----- Entries supplied -----

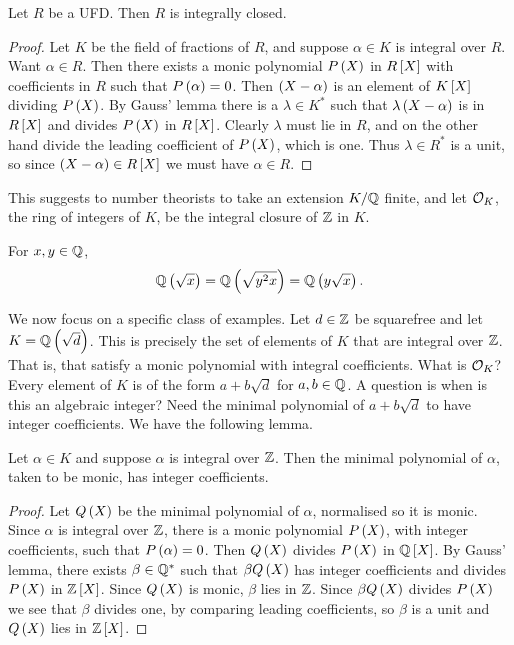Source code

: \pagebreak

\begin{theorem}
Let $ R $ be a UFD. Then $ R $ is integrally closed.
\end{theorem}

\begin{proof}
Let $ K $ be the field of fractions of $ R $, and suppose $ \alpha \in K $ is integral over $ R $. Want $ \alpha \in R $. Then there exists a monic polynomial $ P\rb{X} $ in $ R\sb{X} $ with coefficients in $ R $ such that $ P\rb{\alpha} = 0 $. Then $ \rb{X - \alpha} $ is an element of $ K\sb{X} $ dividing $ P\rb{X} $. By Gauss' lemma there is a $ \lambda \in K^* $ such that $ \lambda\rb{X - \alpha} $ is in $ R\sb{X} $ and divides $ P\rb{X} $ in $ R\sb{X} $. Clearly $ \lambda $ must lie in $ R $, and on the other hand divide the leading coefficient of $ P\rb{X} $, which is one. Thus $ \lambda \in R^* $ is a unit, so since $ \rb{X - \alpha} \in R\sb{X} $ we must have $ \alpha \in R $.
\end{proof}

This suggests to number theorists to take an extension $ K / \Q $ finite, and let $ \OO_K $, the ring of integers of $ K $, be the integral closure of $ \Z $ in $ K $.

\begin{note*}
For $ x, y \in \Q $,
$$ \Q\rb{\sqrt{x}} = \Q\rb{\sqrt{y^2x}} = \Q\rb{y\sqrt{x}}. $$
\end{note*}

We now focus on a specific class of examples. Let $ d \in \Z $ be squarefree and let $ K = \Q\rb{\sqrt{d}} $. This is precisely the set of elements of $ K $ that are integral over $ \Z $. That is, that satisfy a monic polynomial with integral coefficients. What is $ \OO_K $? Every element of $ K $ is of the form $ a + b\sqrt{d} $ for $ a, b \in \Q $. A question is when is this an algebraic integer? Need the minimal polynomial of $ a + b\sqrt{d} $ to have integer coefficients. We have the following lemma.

\begin{lemma}
Let $ \alpha \in K $ and suppose $ \alpha $ is integral over $ \Z $. Then the minimal polynomial of $ \alpha $, taken to be monic, has integer coefficients.
\end{lemma}

\begin{proof}
Let $ Q\rb{X} $ be the minimal polynomial of $ \alpha $, normalised so it is monic. Since $ \alpha $ is integral over $ \Z $, there is a monic polynomial $ P\rb{X} $, with integer coefficients, such that $ P\rb{\alpha} = 0 $. Then $ Q\rb{X} $ divides $ P\rb{X} $ in $ \Q\sb{X} $. By Gauss' lemma, there exists $ \beta \in \Q^* $ such that $ \beta Q\rb{X} $ has integer coefficients and divides $ P\rb{X} $ in $ \Z\sb{X} $. Since $ Q\rb{X} $ is monic, $ \beta $ lies in $ \Z $. Since $ \beta Q\rb{X} $ divides $ P\rb{X} $ we see that $ \beta $ divides one, by comparing leading coefficients, so $ \beta $ is a unit and $ Q\rb{X} $ lies in $ \Z\sb{X} $.
\end{proof}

-----

* What to work on:
Each line that holds the word "begin" should be extracted from the records.

* Solution:
\begin{theorem}
\begin{proof}
\begin{note*}
\begin{lemma}
\begin{proof}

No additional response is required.